Mungkin, masyarakat di Jawa Tengah pada abad ke-11 Masehi, merupakan masyarakat yang sangat membenci Sriwijaya. Pada tahun 1006 Masehi, Sriwijaya menyerang dan menghancurkan Mataram. Selain membakar istananya, mereka juga membunuh Raja Dharmawangsa serta ribuan rakyatnya.

Masyarakat Bangka dan Jambi juga benci terhadap Kesultanan Palembang Darussalam yang menjajah mereka.

Satu hal yang menarik, dua kerajaan itu menjadi besar dan tangguh tidak lepas dari dukungan para kaisar di Tiongkok.

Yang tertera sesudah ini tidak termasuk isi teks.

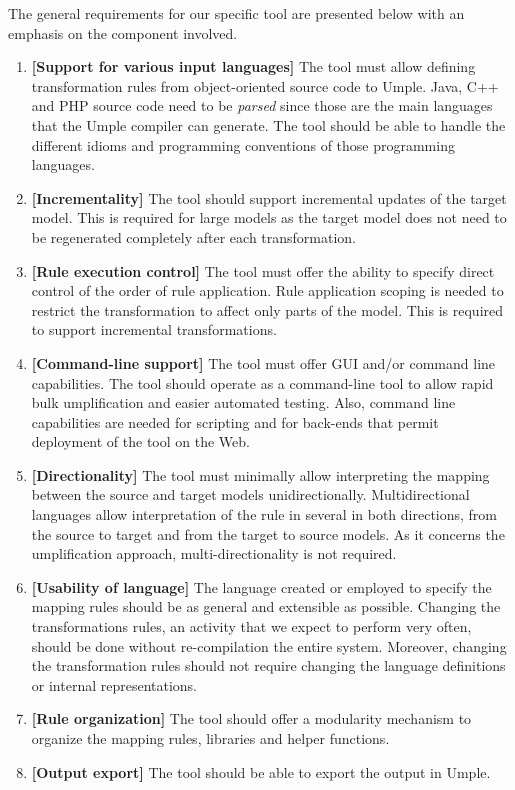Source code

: The general requirements for our specific tool are presented below with an emphasis on the component involved.

\begin{enumerate}
\item \textbf{[Support for various input languages]} The tool must allow defining transformation rules from object-oriented source code to Umple. Java, C++ and PHP source code need to be \textit{parsed} since those are the main languages that the Umple compiler can generate. The tool should be able to handle the different idioms and programming conventions of those programming languages.

\item \textbf{[Incrementality]} The tool should support incremental updates of the target model. This is required for large models as the target model does not need to be regenerated completely after each transformation. 

\item \textbf{[Rule execution control]} The tool must offer the ability to specify direct control of the order of rule application. Rule application scoping is needed to restrict the transformation to affect only parts of the model. This is required to support incremental transformations.

\item \textbf{[Command-line support]} The tool must offer GUI and/or command line capabilities. The tool should operate as a command-line tool to allow rapid bulk umplification and easier automated testing. Also, command line capabilities are needed for scripting and for back-ends that permit deployment of the tool on the Web. 

\item \textbf{[Directionality]} The tool must minimally allow interpreting the mapping between the source and target models unidirectionally. Multidirectional languages allow interpretation of the rule in several in both directions, from the source to target and from the target to source models. As it concerns the umplification approach, multi-directionality is not required. 

\item \textbf{[Usability of language]} The language created or employed to specify the mapping rules should be as general and extensible as possible. Changing the transformations rules, an activity that we expect to perform very often, should be done without re-compilation the entire system. Moreover, changing the transformation rules should not require changing the language definitions or internal representations.
 
\item \textbf{[Rule organization]} The tool should offer a modularity mechanism to organize the mapping rules, libraries and helper functions. 

\item \textbf{[Output export]} The tool should be able to export the output in Umple. 
\end{enumerate}

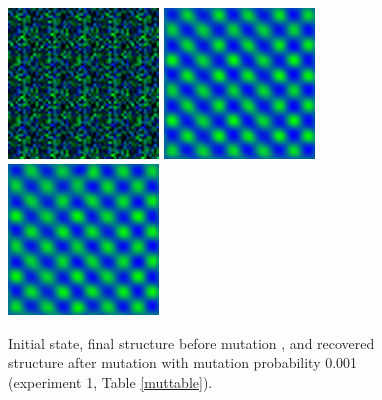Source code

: \begin{figure}
\begin{center}
\includegraphics[width=4cm, height=4cm]{st1.png}
\includegraphics[width=4cm, height=4cm]{bm1.png}
\includegraphics[width=4cm, height=4cm]{am1.png}
\end{center}
\caption{Initial state, final structure before mutation , and recovered structure after mutation with mutation probability 0.001 (experiment 1, Table \ref{muttable}).}
\label{mut1}
\end{figure}

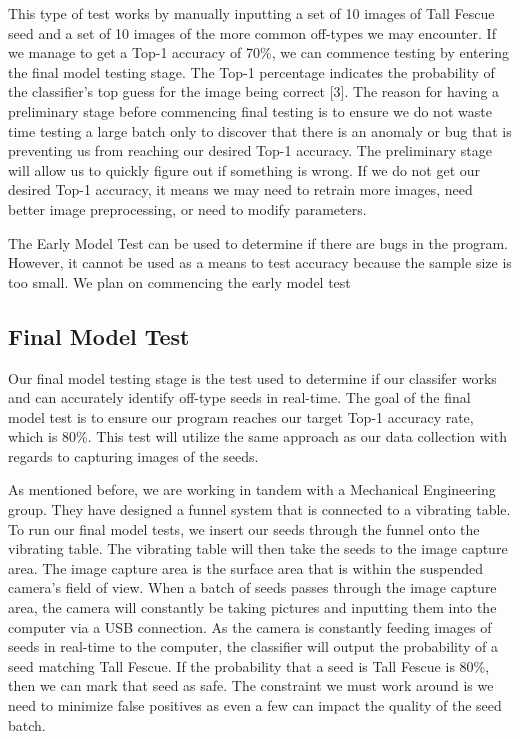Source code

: \documentclass[onecolumn, draftclsnofoot,10pt, compsoc]{IEEEtran}
\begin{document}
This type of test works by manually inputting a set of 10 images of Tall Fescue seed and a set of 10 images of the more common off-types we may encounter. If we manage to get a Top-1 accuracy of 70\%, we can commence testing by entering the final model testing stage. The Top-1 percentage indicates the probability of the classifier’s top guess for the image being correct [3]. The reason for having a preliminary stage before commencing final testing is to ensure we do not waste time testing a large batch only to discover that there is an anomaly or bug that is preventing us from reaching our desired Top-1 accuracy. The preliminary stage will allow us to quickly figure out if something is wrong. If we do not get our desired Top-1 accuracy, it means we may need to retrain more images, need better image preprocessing, or need to modify parameters.  

The Early Model Test can be used to determine if there are bugs in the program. However, it cannot be used as a means to test accuracy because the sample size is too small. We plan on commencing the early model test  

\subsection{Final Model Test}

Our final model testing stage is the test used to determine if our classifer works and can accurately identify off-type seeds in real-time. The goal of the final model test is to ensure our program reaches our target Top-1 accuracy rate, which is 80\%. This test will utilize the same approach as our data collection with regards to capturing images of the seeds.

As mentioned before, we are working in tandem with a Mechanical Engineering group. They have designed a funnel system that is connected to a vibrating table. To run our final model tests, we insert our seeds through the funnel onto the vibrating table. The vibrating table will then take the seeds to the image capture area. The image capture area is the surface area that is within the suspended camera's field of view. When a batch of seeds passes through the image capture area, the camera will constantly be taking pictures and inputting them into the computer via a USB connection. As the camera is constantly feeding images of seeds in real-time to the computer, the classifier will output the probability of a seed matching Tall Fescue. If the probability that a seed is Tall Fescue is 80\%, then we can mark that seed as safe. The constraint we must work around is we need to minimize false positives as even a few can impact the quality of the seed batch. 
\end{document}
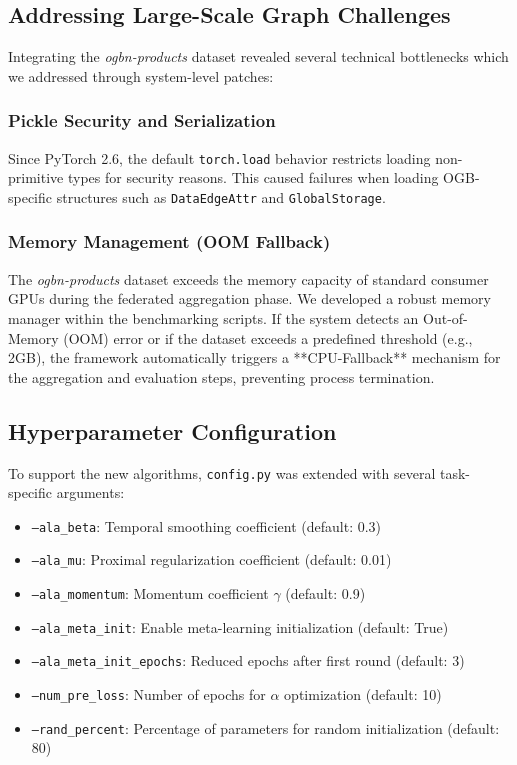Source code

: \documentclass[10pt,conference,compsocconf,letterpaper]{IEEEtran}
\begin{document}
\subsection{Addressing Large-Scale Graph Challenges}
Integrating the \textit{ogbn-products} dataset revealed several technical bottlenecks which we addressed through system-level patches:

\subsubsection{Pickle Security and Serialization}
Since PyTorch 2.6, the default \texttt{torch.load} behavior restricts loading non-primitive types for security reasons. This caused failures when loading OGB-specific structures such as \texttt{DataEdgeAttr} and \texttt{GlobalStorage}.

\subsubsection{Memory Management (OOM Fallback)}
The \textit{ogbn-products} dataset exceeds the memory capacity of standard consumer GPUs during the federated aggregation phase. We developed a robust memory manager within the benchmarking scripts. If the system detects an Out-of-Memory (OOM) error or if the dataset exceeds a predefined threshold (e.g., 2GB), the framework automatically triggers a **CPU-Fallback** mechanism for the aggregation and evaluation steps, preventing process termination.

\subsection{Hyperparameter Configuration}
To support the new algorithms, \texttt{config.py} was extended with several task-specific arguments:
\begin{itemize}
    \item \texttt{--ala\_beta}: Temporal smoothing coefficient (default: 0.3)
    \item \texttt{--ala\_mu}: Proximal regularization coefficient (default: 0.01)
    \item \texttt{--ala\_momentum}: Momentum coefficient $\gamma$ (default: 0.9)
    \item \texttt{--ala\_meta\_init}: Enable meta-learning initialization (default: True)
    \item \texttt{--ala\_meta\_init\_epochs}: Reduced epochs after first round (default: 3)
    \item \texttt{--num\_pre\_loss}: Number of epochs for $\alpha$ optimization (default: 10)
    \item \texttt{--rand\_percent}: Percentage of parameters for random initialization (default: 80)
\end{itemize}
\end{document}
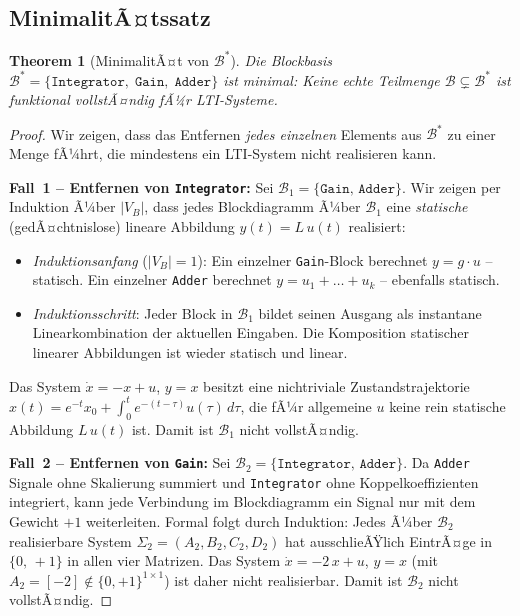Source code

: ﻿\documentclass[12pt,a4paper]{article}
\newtheorem{theorem}{Theorem}[section]
\theoremstyle{definition}
\begin{document}
\subsection{MinimalitÃ¤tssatz}

\begin{theorem}[MinimalitÃ¤t von $\mathcal{B}^*$]
\label{thm:minimal}
Die Blockbasis $\mathcal{B}^* = \{\texttt{Integrator},\;\texttt{Gain},\;\texttt{Adder}\}$
ist minimal: Keine echte Teilmenge $\mathcal{B} \subsetneq \mathcal{B}^*$
ist funktional vollstÃ¤ndig fÃ¼r LTI-Systeme.
\end{theorem}

\begin{proof}
Wir zeigen, dass das Entfernen \emph{jedes einzelnen} Elements aus
$\mathcal{B}^*$ zu einer Menge fÃ¼hrt, die mindestens ein LTI-System
nicht realisieren kann.

\medskip
\textbf{Fall~1 -- Entfernen von \texttt{Integrator}:}
Sei $\mathcal{B}_1 = \{\texttt{Gain},\,\texttt{Adder}\}$. Wir zeigen
per Induktion Ã¼ber $|V_B|$, dass jedes Blockdiagramm Ã¼ber $\mathcal{B}_1$
eine \emph{statische} (gedÃ¤chtnislose) lineare Abbildung
$y(t) = L\,u(t)$ realisiert:
\begin{itemize}[nosep]
  \item \emph{Induktionsanfang} ($|V_B|=1$): Ein einzelner \texttt{Gain}-Block
        berechnet $y = g\cdot u$ -- statisch. Ein einzelner \texttt{Adder}
        berechnet $y = u_1 + \ldots + u_k$ -- ebenfalls statisch.
  \item \emph{Induktionsschritt}: Jeder Block in $\mathcal{B}_1$ bildet
        seinen Ausgang als instantane Linearkombination der aktuellen
        Eingaben. Die Komposition statischer linearer Abbildungen ist wieder
        statisch und linear.
\end{itemize}
Das System $\dot{x} = -x + u$,\; $y = x$ besitzt eine nichtriviale
Zustandstrajektorie
$x(t) = e^{-t}x_0 + \int_0^t e^{-(t-\tau)}u(\tau)\,d\tau$,
die fÃ¼r allgemeine $u$ keine rein statische Abbildung $L\,u(t)$ ist.
Damit ist $\mathcal{B}_1$ nicht vollstÃ¤ndig.

\medskip
\textbf{Fall~2 -- Entfernen von \texttt{Gain}:}
Sei $\mathcal{B}_2 = \{\texttt{Integrator},\,\texttt{Adder}\}$. Da
\texttt{Adder} Signale ohne Skalierung summiert und \texttt{Integrator}
ohne Koppelkoeffizienten integriert, kann jede Verbindung im Blockdiagramm
ein Signal nur mit dem Gewicht $+1$ weiterleiten. Formal folgt durch
Induktion: Jedes Ã¼ber $\mathcal{B}_2$ realisierbare System
$\Sigma_2 = (A_2, B_2, C_2, D_2)$ hat ausschlieÃŸlich EintrÃ¤ge in
$\{0,\,+1\}$ in allen vier Matrizen. Das System
$\dot{x} = -2\,x + u$,\; $y = x$ (mit $A_2 = [-2] \notin \{0,+1\}^{1\times
1}$) ist daher nicht realisierbar. Damit ist $\mathcal{B}_2$ nicht vollstÃ¤ndig.


\end{proof}
\end{document}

Saya sempat curiga, jangan-jangan bangsa Inggris belajar dari kaisar atau orang-orang Tiongkok dalam mengembangkan sebuah kekuasaan di daerah baru. Tapi, kecurigaan ini tidak ada buktinya, sebab tidak ada penjelasan atau pengakuan tertulis dari kerajaan Inggris.
Amerika Serikat dan Australia yang merupakan daerah pelarian para penjahat dan pemberontak, yang kini menjadi negara adikuat. Jika Indonesia ingin jadi negara kuat, maka harus pro-Amerika Serikat. Alasannya? Semua yang dibutuhkan Indonesia hari ini berasal dari sana. Ilmu pengetahuan dan kebudayaan, celana jeans, jurnalisme, hingga pendidikan calon astronot.

Namun ada catatannya. Sikap Amerika Serikat harus seperti para kaisar Tiongkok ketika memperlakukan negeri yang mendukungnya seperti Kerajaan Sriwijaya. Saling untung dan sokong. Simbiosa mutualisma.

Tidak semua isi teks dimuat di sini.